Hayatımız her geçen gün daha da ağır koşullara gömülüyor. Kriz değil felaket olarak tanımlamak gerekiyor ekonomik durumu. Açlık sınırında hayatta kalmaya çalışan milyonlar hızla derinleşen barınma sorunuyla da karşı karşıyalar. Aç açıkta kalıyor insanlar.

Birbiriyle at başı giden iki tepki yükseliyor; insanlar bu ağır koşullara neden isyan etmiyorlar ve nasıl olur da hâlâ iktidarın oyu yüzde 30 olur, beter olsunlar o zaman!

Cumartesi Doğan’a (Tılıç) derdini döken kasap Hüseyin, olsa olsa aşı yerine sakinleştirici verilmiş olmalı topluma, bu suskunluk başka türlü açıklanamaz, diyor. Hüseyin de başkalarının isyan etmesini beklediğinin farkında değil. Belki de herkes bir diğerinden bekliyor isyanı…

İnsan/lar ne zaman isyan eder? Bu sorunun yanıtı basit olabilir. Ya kendini bir ölüm kalım anında bulduğunda ya da kendisine dayatılan hayat koşullarını kabul edilmez bulduğunda. Demem o ki aç açıkta kalıp, karnını bile doyuramaz hale gelirse isyan edecek hale gelebilir. İkincileyin en canlı örneğini Gezi İsyanı’nda gördüğümüz, üstüne giydirilmeye çalışılan hayat tarzına karşı çıkmak için.

***

Asıl sorulması gereken soru ise isyan etmenin yolunun ne olduğu olmalı. Hangi eylemler isyan olarak görülebilir? Bu sorunun yanıtı ancak içinde yaşanılan dönemin siyasal sistemine bakılarak verilebilir.

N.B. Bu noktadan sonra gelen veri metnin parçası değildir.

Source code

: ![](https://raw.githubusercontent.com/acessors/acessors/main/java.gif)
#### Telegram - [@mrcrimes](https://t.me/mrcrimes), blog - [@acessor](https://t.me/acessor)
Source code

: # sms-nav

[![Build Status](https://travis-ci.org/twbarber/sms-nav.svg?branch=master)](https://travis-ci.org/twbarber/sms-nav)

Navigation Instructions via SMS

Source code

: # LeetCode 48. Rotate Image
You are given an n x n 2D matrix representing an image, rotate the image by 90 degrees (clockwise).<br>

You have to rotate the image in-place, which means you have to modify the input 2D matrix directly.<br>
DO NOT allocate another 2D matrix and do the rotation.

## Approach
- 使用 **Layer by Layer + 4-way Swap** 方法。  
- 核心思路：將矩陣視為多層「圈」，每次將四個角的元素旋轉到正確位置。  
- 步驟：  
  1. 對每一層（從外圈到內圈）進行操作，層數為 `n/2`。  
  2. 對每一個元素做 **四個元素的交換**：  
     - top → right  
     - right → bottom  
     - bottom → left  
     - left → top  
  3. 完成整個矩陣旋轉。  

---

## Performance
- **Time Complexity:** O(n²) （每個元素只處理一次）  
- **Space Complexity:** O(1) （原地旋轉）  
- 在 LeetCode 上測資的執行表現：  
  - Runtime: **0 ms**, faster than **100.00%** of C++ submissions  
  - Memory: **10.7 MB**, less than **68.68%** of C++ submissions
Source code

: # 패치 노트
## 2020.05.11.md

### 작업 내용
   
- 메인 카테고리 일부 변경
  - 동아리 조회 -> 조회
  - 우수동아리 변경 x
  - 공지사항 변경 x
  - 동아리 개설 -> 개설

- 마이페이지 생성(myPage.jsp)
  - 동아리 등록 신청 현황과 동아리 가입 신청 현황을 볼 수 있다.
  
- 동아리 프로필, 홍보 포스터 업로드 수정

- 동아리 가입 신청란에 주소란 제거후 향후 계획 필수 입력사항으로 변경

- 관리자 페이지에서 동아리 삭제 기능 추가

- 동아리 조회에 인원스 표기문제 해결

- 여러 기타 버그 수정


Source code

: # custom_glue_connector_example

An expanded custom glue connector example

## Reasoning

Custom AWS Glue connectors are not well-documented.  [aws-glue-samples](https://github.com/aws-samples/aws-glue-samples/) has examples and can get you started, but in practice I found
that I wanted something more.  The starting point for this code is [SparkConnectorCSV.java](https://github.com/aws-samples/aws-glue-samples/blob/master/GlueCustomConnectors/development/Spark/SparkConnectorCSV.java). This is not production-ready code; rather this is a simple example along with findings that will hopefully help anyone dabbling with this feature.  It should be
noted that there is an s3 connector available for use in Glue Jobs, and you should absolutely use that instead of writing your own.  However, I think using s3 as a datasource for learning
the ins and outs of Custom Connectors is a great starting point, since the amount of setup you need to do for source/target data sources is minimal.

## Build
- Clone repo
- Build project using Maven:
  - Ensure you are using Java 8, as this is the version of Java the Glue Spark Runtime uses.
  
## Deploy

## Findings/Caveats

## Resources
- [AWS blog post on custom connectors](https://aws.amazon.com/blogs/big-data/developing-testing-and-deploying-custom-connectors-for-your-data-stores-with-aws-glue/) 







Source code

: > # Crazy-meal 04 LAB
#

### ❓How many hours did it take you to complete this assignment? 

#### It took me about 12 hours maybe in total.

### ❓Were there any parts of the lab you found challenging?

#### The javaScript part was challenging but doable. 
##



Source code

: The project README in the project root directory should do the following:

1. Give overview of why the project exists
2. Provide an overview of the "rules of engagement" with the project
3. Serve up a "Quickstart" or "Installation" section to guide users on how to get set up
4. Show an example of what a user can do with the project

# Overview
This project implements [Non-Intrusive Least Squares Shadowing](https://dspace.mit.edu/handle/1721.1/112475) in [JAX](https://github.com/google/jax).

Somut bir örnek: Cumartesi günü Eskişehir’de Anadolu Üniversitesi mezuniyet töreninde sevgili Ali İsmail Korkmaz’ı unutmadıklarını yazan bir pankartla yürüyen iki iletişim öğrencisine uygulanan şiddete bakın. Özel güvenlik ve sivil polisler öğrenci kortejine dalıyor ve tribündeki velilerin gözleri önünde iki genci tekme tokat gözaltına alıyorlar. 2014-2020 arasında Cumhurbaşkanı’na hakaret iddiasıyla açılan soruşturma sayısı 160 binden fazla. 40 bine yakın açılan dava var, 1100’den fazla ÇOCUK yargılanmış ve 10 ÇOCUK HAPİS CEZASI almış. Çocuk!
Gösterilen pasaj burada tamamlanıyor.